La photographie remet en question une vision du monde qui nous entoure, dont l’artiste classique avait jusqu’alors un certain monopole. Le gaz, qui commence à être disponible à tous les étages pour accroître le confort des logements, se fraie aussi un chemin dans les lieux publics – ce qui bouleverse une conception du spectacle jusqu’alors dépendante de l’éclairage à la bougie. Et l’électricité s’apprête à prendre le relais.

Bien que le qualificatif de Ville-Lumière donné à Paris remonte à bien avant dans le temps, c’est surtout à cette époque qu’il est particulièrement attaché. Car il déborde, et de loin, le seul éclairage des rues – d’autres grandes villes européennes sont aussi avancées sur ce plan. Il englobe en effet de toutes autres dimensions : culturelles, artistiques et sociales.

C’est notamment à ce titre que la capitale de la France attire de nombreux étrangers et des artistes qui tentent de la décrire et expérimentent de nouvelles manières d’en représenter les multiples aspects. Cela se conjugue à un foisonnement de styles : sur le plan pictural se succèdent les impressionnistes, les pointillistes, ainsi que des théoriciens de la palette, tel Sérusier – si cher à Zapolska – au sein du groupe des Nabis, et beaucoup d’autres. La littérature et les théâtres ne sont pas de reste, qui échangent et vibrent au rythme d’idées proches et des inventions nouvelles.

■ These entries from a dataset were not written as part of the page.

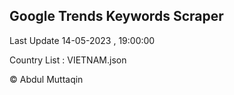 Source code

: 

## Google Trends Keywords Scraper 
 
Last Update 14-05-2023 , 19:00:00

Country List :
VIETNAM.json



© Abdul Muttaqin 
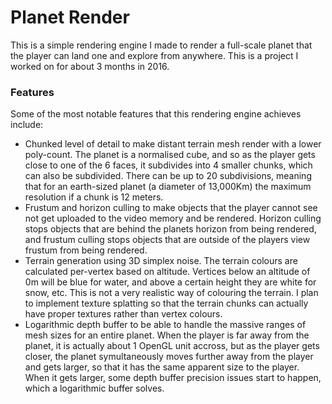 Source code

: # Planet Render
This is a simple rendering engine I made to render a full-scale planet that the player can land one and explore from anywhere. This is a project I worked on for about 3 months in 2016.

### Features
Some of the most notable features that this rendering engine achieves include:
- Chunked level of detail to make distant terrain mesh render with a lower poly-count. The planet is a normalised cube, and so as the player gets close to one of the 6 faces, it subdivides into 4 smaller chunks, which can also be subdivided. There can be up to 20 subdivisions, meaning that for an earth-sized planet (a diameter of 13,000Km) the maximum resolution if a chunk is 12 meters.
- Frustum and horizon culling to make objects that the player cannot see not get uploaded to the video memory and be rendered. Horizon culling stops objects that are behind the planets horizon from being rendered, and frustum culling stops objects that are outside of the players view frustum from being rendered.
- Terrain generation using 3D simplex noise. The terrain colours are calculated per-vertex based on altitude. Vertices below an altitude of 0m will be blue for water, and above a certain height they are white for snow, etc. This is not a very realistic way of colouring the terrain. I plan to implement texture splatting so that the terrain chunks can actually have proper textures rather than vertex colours.
- Logarithmic depth buffer to be able to handle the massive ranges of mesh sizes for an entire planet. When the player is far away from the planet, it is actually about 1 OpenGL unit accross, but as the player gets closer, the planet symultaneously moves further away from the player and gets larger, so that it has the same apparent size to the player. When it gets larger, some depth buffer precision issues start to happen, which a logarithmic buffer solves.
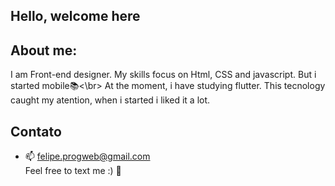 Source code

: ## Hello, welcome here


## About me:
  I am Front-end designer. My skills focus on Html, CSS and javascript. But i started  mobile📚<\br>
  At the moment, i have studying flutter. This tecnology caught my atention, when i started i liked it a lot.

## Contato
  - 📫 felipe.progweb@gmail.com </br>
  Feel free to text me :) 📱
  

  

<!---
EmilcyFelipe/EmilcyFelipe is a ✨ special ✨ repository because its `README.md` (this file) appears on your GitHub profile.
You can click the Preview link to take a look at your changes.
--->
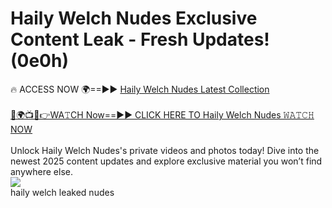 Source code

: # Haily Welch Nudes Exclusive Content Leak - Fresh Updates! (0e0h)

🔥 ACCESS NOW 🌍==►► <a href="https://tinyurl.com/2mz8nhtm" rel="nofollow">Haily Welch Nudes Latest Collection</a>
<br><br>
[🔴🌍📺📱👉WA𝚃CH Now==►► CLICK HERE TO Haily Welch Nudes 𝚆𝙰𝚃𝙲𝙷 NOW](https://tinyurl.com/2mz8nhtm)
<br><br>
Unlock Haily Welch Nudes's private videos and photos today! Dive into the newest 2025 content updates and explore exclusive material you won’t find anywhere else.
<br>
<a href="https://tinyurl.com/2mz8nhtm" rel="nofollow" data-target="animated-image.originalLink"><img src="https://camo.githubusercontent.com/8a4f000d20f83aca3bf7ec5f350d767afa0574a8a352519fd8cfa583a6f93a33/68747470733a2f2f692e696d6775722e636f6d2f644a486b345a712e676966" data-canonical-src="https://i.imgur.com/dJHk4Zq.gif" style="max-width: 100%; display: inline-block;" data-target="animated-image.originalImage"></a>
<br>
haily welch leaked nudes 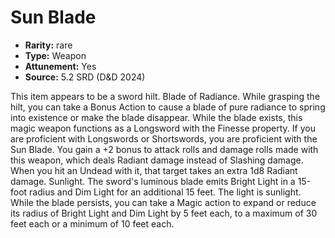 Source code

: 
# Sun Blade

* **Rarity:** rare
* **Type:** Weapon
* **Attunement:** Yes
* **Source:** 5.2 SRD (D&D 2024)


This item appears to be a sword hilt. Blade of Radiance. While grasping the hilt, you can take a Bonus Action to cause a blade of pure radiance to spring into existence or make the blade disappear. While the blade exists, this magic weapon functions as a Longsword with the Finesse property. If you are proficient with Longswords or Shortswords, you are proficient with the Sun Blade. You gain a +2 bonus to attack rolls and damage rolls made with this weapon, which deals Radiant damage instead of Slashing damage. When you hit an Undead with it, that target takes an extra 1d8 Radiant damage. Sunlight. The sword's luminous blade emits Bright Light in a 15-foot radius and Dim Light for an additional 15 feet. The light is sunlight. While the blade persists, you can take a Magic action to expand or reduce its radius of Bright Light and Dim Light by 5 feet each, to a maximum of 30 feet each or a minimum of 10 feet each.
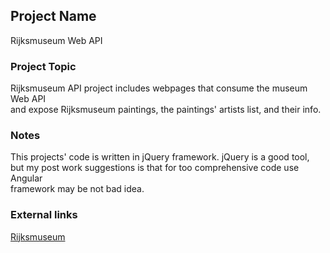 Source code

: ## Project Name

Rijksmuseum Web API

### Project Topic

Rijksmuseum API project includes webpages that consume the museum Web API <br/>
and expose Rijksmuseum paintings, the paintings' artists list, and their info.

### Notes

This projects' code is written in jQuery framework. jQuery is a good tool, <br/> 
but my post work suggestions is that for too comprehensive code use Angular <br/> 
framework may be not bad idea.

### External links

[Rijksmuseum](https://www.rijksmuseum.nl/en/about-us)

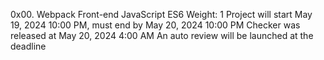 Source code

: 0x00. Webpack Front-end JavaScript ES6 Weight: 1 Project will start May 19, 2024 10:00 PM, must end by May 20, 2024 10:00 PM Checker was released at May 20, 2024 4:00 AM An auto review will be launched at the deadline
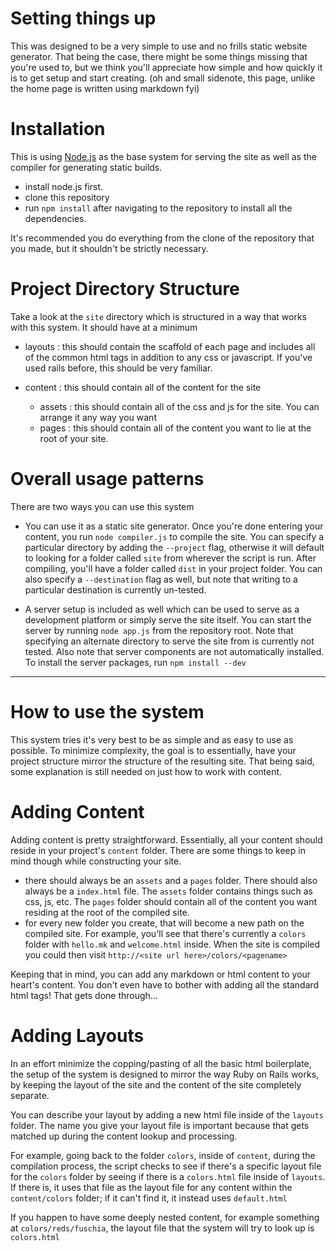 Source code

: Setting things up
====

This was designed to be a very simple to use and no frills static website generator. That being the case, there
might be some things missing that you're used to, but we think you'll appreciate how simple and how quickly it is to get 
setup and start creating. (oh and small sidenote, this page, unlike the home page is written using markdown fyi)


Installation
===
This is using [Node.js](https://nodejs.org/en/) as the base system for serving the site as well as
the compiler for generating static builds. 

* install node.js first.
* clone this repository
* run `npm install` after navigating to the repository to install all the dependencies.

It's recommended you do everything from the clone of the repository that you made, but it shouldn't be strictly necessary.

Project Directory Structure
=======
Take a look at the `site` directory which is structured in a way that works with this system. It should have at a minimum

* layouts : this should contain the scaffold of each page and includes all of the common html tags in addition to any css or javascript. If you've used rails
before, this should be very familiar.

* content : this should contain all of the content for the site 
    * assets : this should contain all of the css and js for the site. You can arrange it any way you want
    * pages : this should contain all of the content you want to lie at the root of your site.
    
    
Overall usage patterns
====
There are two ways you can use this system

- You can use it as a static site generator. Once you're done entering your content, you run `node compiler.js` to compile the site. You can specify a particular directory by adding the `--project` flag, otherwise it will default to looking for a folder called `site` from wherever the script is run. After compiling, you'll have a folder called `dist` in your project folder. You can also specify a `--destination` flag as well, but note that writing to a particular destination is currently un-tested.


- A server setup is included as well which can be used to serve as a development platform or simply serve the site itself. You can start the server by running
`node app.js` from the repository root. Note that specifying an alternate directory to serve the site from is currently not tested. Also note that server components are not automatically installed. To install the server packages, run `npm install --dev`

***

How to use the system 
===
This system tries it's very best to be as simple and as easy to use as possible. To minimize complexity, the goal is to essentially, have your project structure mirror the structure of the
resulting site. That being said, some explanation is still needed on just how to  work with content.

Adding Content 
===
Adding content is pretty straightforward. Essentially, all your content should reside in your project's `content` folder. There are some things to keep in mind though while constructing 
your site.

* there should always be an `assets` and a `pages` folder. There should also always be a `index.html` file. The `assets` folder contains things such as css, js, etc. The `pages` folder should contain all of the content you want residing at the root of the compiled site.
* for every new folder you create, that will become a new path on the compiled site. For example, you'll see that there's currently a `colors` folder with `hello.mk` and `welcome.html` inside.
When the site is compiled you could then visit `http://<site url here>/colors/<pagename>`

Keeping that in mind, you can add any markdown or html content to your heart's content. You don't even have to bother with adding all the standard html tags! That gets done through...


Adding Layouts 
=====
In an effort minimize the copping/pasting of all the basic html boilerplate, the setup of the system is designed to mirror the way 
Ruby on Rails works, by keeping the layout of the site and the content of the site completely separate. 


You can describe your layout by adding a new html file inside of the `layouts` folder. The name you give your layout file is important because that gets matched up during the content lookup and processing. 


For example, going back to the folder `colors`, inside of `content`, during the compilation process, the script checks to see if there's a specific layout file for the `colors` folder by seeing if there
is a `colors.html` file inside of `layouts`. If there is, it uses that file as the layout file for any content within the `content/colors` folder; if it can't find it, it instead uses `default.html`


If you happen to have some deeply nested content, for example something at `colors/reds/fuschia`, the layout file that the system will try to look up is `colors.html`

Sous la lumière : des paillettes, des zones obscures
C’est au regard que Gabriela Zapolska porte sur Paris – capitale du monde et Ville-Lumière – que nous allons nous intéresser. Mais il ne s’agit pas de n’importe quel regard. De toute évidence, cette lumière la frappe – au sens propre et au sens figuré. Elle a dix ans de métier de comédienne derrière elle. Venue à Paris pour se perfectionner dans l’art dramatique et si possible y percer, comment pourrait-elle être insensible aux effets de l’éclairage ?

En Pologne, elle avait écrit des nouvelles, elle avait adapté pour sa troupe quelques pièces françaises, elle s’était colletée, parfois vigoureusement avec le monde littéraire varsovien : autant d’expériences qui faisaient que, une fois arrivée en France, ces dimensions de la vie culturelle et sociale ne pouvait lui échapper.

Mais si lumière permet de mieux discerner ce qu’elle éclaire, elle peut aussi éblouir et accrocher le regard sur les paillettes. Et masquer ce qui reste dans l’ombre, d’une réalité plus sordide.